• What this task involves:
Below is a set of records. Please retype every one exactly.

===============

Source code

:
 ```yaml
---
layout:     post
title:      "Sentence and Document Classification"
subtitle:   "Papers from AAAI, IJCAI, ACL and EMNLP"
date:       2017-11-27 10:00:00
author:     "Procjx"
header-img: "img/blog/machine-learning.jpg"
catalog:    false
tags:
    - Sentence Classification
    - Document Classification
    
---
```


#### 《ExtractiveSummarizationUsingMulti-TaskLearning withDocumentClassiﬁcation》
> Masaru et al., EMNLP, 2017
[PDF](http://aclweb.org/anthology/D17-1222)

===============

• Task answer:
Source code

:
 ```yaml
---
layout:     post
title:      "Sentence and Document Classification"
subtitle:   "Papers from AAAI, IJCAI, ACL and EMNLP"
date:       2017-11-27 10:00:00
author:     "Procjx"
header-img: "img/blog/machine-learning.jpg"
catalog:    false
tags:
    - Sentence Classification
    - Document Classification
    
---
```


#### 《ExtractiveSummarizationUsingMulti-TaskLearning withDocumentClassiﬁcation》
> Masaru et al., EMNLP, 2017
[PDF](http://aclweb.org/anthology/D17-1222)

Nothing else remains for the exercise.